About a year ago, I recorded a table talk with Witchspace Podcast about the realities of being a new mother and a witch. In that episode, I spent a few moments expressing my honest feelings regarding the sentiment behind a "village" that a mother is "supposed" to have in support of raising her children. 

"It takes a village to raise a child."

The idiom "it takes a village to raise a child" is rumored to come from an ancient African phrase, and some specific examples can be found in Wajita and Swahili proverbs. The concept of a larger collective taking responsibility for raising children is a dream solution for many mothers who have too little time and energy to attend to their own needs, let alone duties outside of caring for their children.

Spend any time scrolling through the thousands of "mommy" accounts across social media, and you will undoubtedly find mothers lamenting the lack of "village" in today's world. A growing sentiment among many is a sense of entitlement to a support network and the resentment of having to bear the weight of motherhood alone.
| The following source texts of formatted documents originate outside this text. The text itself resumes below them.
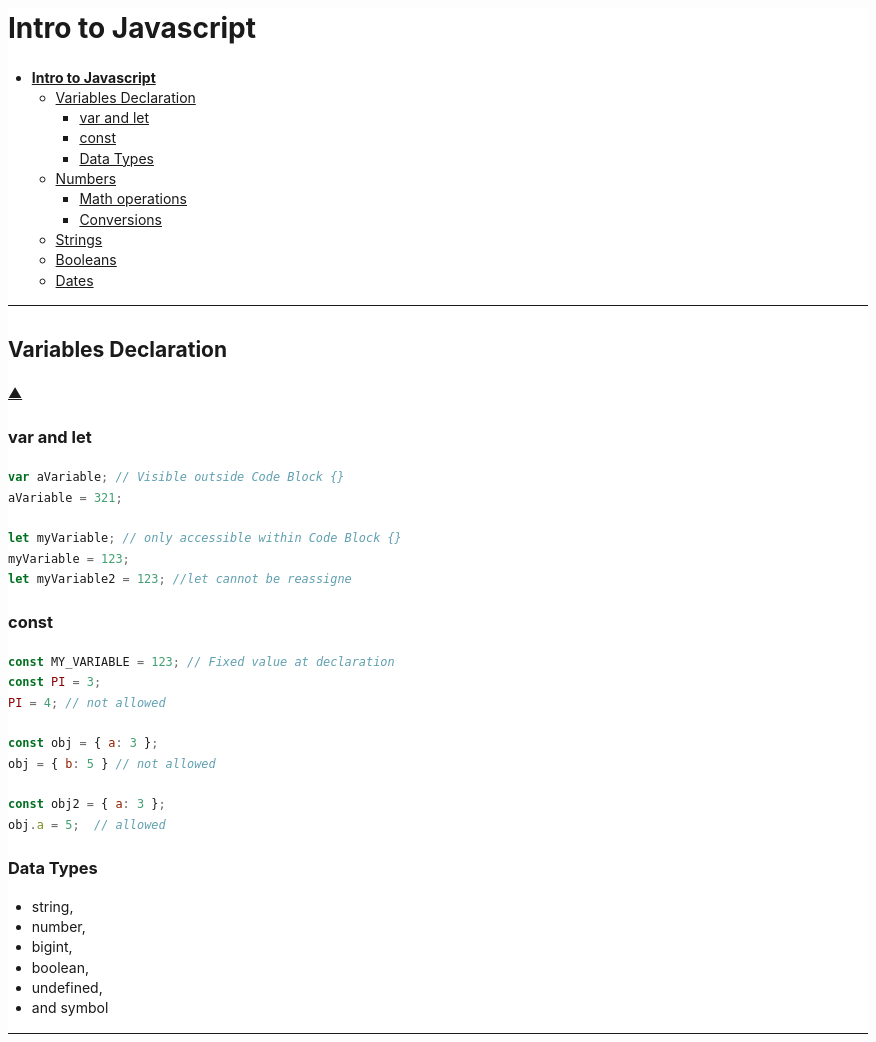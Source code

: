 # **Intro to Javascript**

- [**Intro to Javascript**](#intro-to-javascript)
  - [Variables Declaration](#variables-declaration)
    - [var and let](#var-and-let)
    - [const](#const)
    - [Data Types](#data-types)
  - [Numbers](#numbers)
    - [Math operations](#math-operations)
    - [Conversions](#conversions)
  - [Strings](#strings)
  - [Booleans](#booleans)
  - [Dates](#dates)



---

## Variables Declaration

[&#9650;](#intro-to-javascript)

### var and let

```javascript
var aVariable; // Visible outside Code Block {}
aVariable = 321;

let myVariable; // only accessible within Code Block {}
myVariable = 123;
let myVariable2 = 123; //let cannot be reassigne
```

### const

```javascript
const MY_VARIABLE = 123; // Fixed value at declaration
const PI = 3;
PI = 4; // not allowed

const obj = { a: 3 };
obj = { b: 5 } // not allowed

const obj2 = { a: 3 };
obj.a = 5;  // allowed
```

### Data Types

- string,
- number,
- bigint,
- boolean,
- undefined,
- and symbol

---
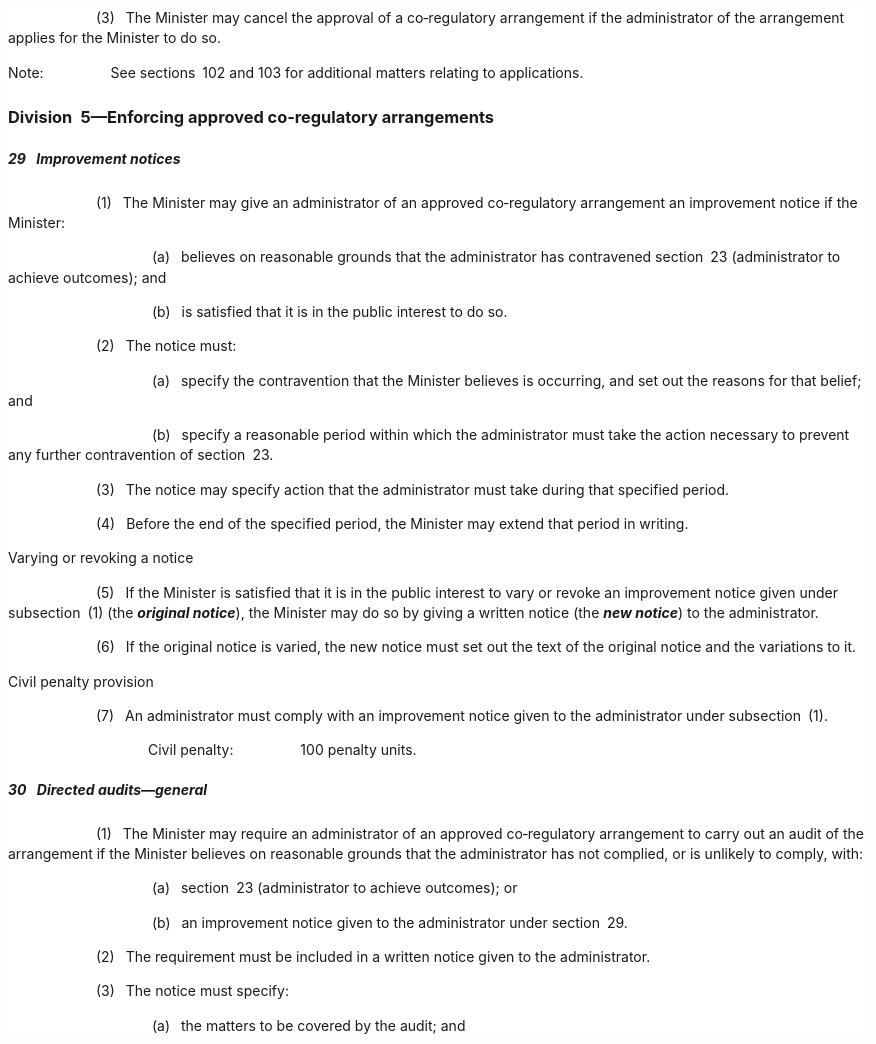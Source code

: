              (3)  The Minister may cancel the approval of a co‑regulatory arrangement if the administrator of the arrangement applies for the Minister to do so.

Note:          See sections 102 and 103 for additional matters relating to applications.

### Division 5—Enforcing approved co‑regulatory arrangements

##### <a id="29"></a>29  Improvement notices

             (1)  The Minister may give an administrator of an approved co‑regulatory arrangement an improvement notice if the Minister:

                     (a)  believes on reasonable grounds that the administrator has contravened section 23 (administrator to achieve outcomes); and

                     (b)  is satisfied that it is in the public interest to do so.

             (2)  The notice must:

                     (a)  specify the contravention that the Minister believes is occurring, and set out the reasons for that belief; and

                     (b)  specify a reasonable period within which the administrator must take the action necessary to prevent any further contravention of section 23.

             (3)  The notice may specify action that the administrator must take during that specified period.

             (4)  Before the end of the specified period, the Minister may extend that period in writing.

Varying or revoking a notice

             (5)  If the Minister is satisfied that it is in the public interest to vary or revoke an improvement notice given under subsection (1) (the **_original notice_**), the Minister may do so by giving a written notice (the **_new notice_**) to the administrator.

             (6)  If the original notice is varied, the new notice must set out the text of the original notice and the variations to it.

Civil penalty provision

             (7)  An administrator must comply with an improvement notice given to the administrator under subsection (1).

                    Civil penalty:          100 penalty units.

##### <a id="30"></a>30  Directed audits—general

             (1)  The Minister may require an administrator of an approved co‑regulatory arrangement to carry out an audit of the arrangement if the Minister believes on reasonable grounds that the administrator has not complied, or is unlikely to comply, with:

                     (a)  section 23 (administrator to achieve outcomes); or

                     (b)  an improvement notice given to the administrator under section 29.

             (2)  The requirement must be included in a written notice given to the administrator.

             (3)  The notice must specify:

                     (a)  the matters to be covered by the audit; and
I understand the frustration and desire, but I fail to find why constantly discussing it is helpful. I am fully aware that in the United States, we can make explicit comparisons to other countries and how they are structured to be more accommodating towards mothers and children.

But ultimately, I live here. I have to work with what I've got. The conversations around the "what ifs" and the "society should be this way" topics tend to breed resentment and, in my experience, no clear solution. 

So, in this conversation with Witchspace, I quickly scoffed at the idea that a village was possible in today's modern world and then proceeded to justify my lack of desire to have one. 

"I'm sick and tired of being like, "We need a village like, life is so hard, and we don't have our village like…" Yeah! It's hard! So, like, what are we going to do about it? …

I feel like it's just a complaint at this point…

I want to just raise my kid, and I want to feel like I'm not going crazy."
a woman shrugging her shoulders and putting up her hands
The mood after a few minutes of trying to get a cute photograph with my toddler

It wasn't until some weeks later that I was gently confronted by some family members. They reminded me that I did have a village if only I remembered to open my eyes and ask for help. At the time, this struck me as a clarifying realization that I was getting in my own way to receive the support I needed.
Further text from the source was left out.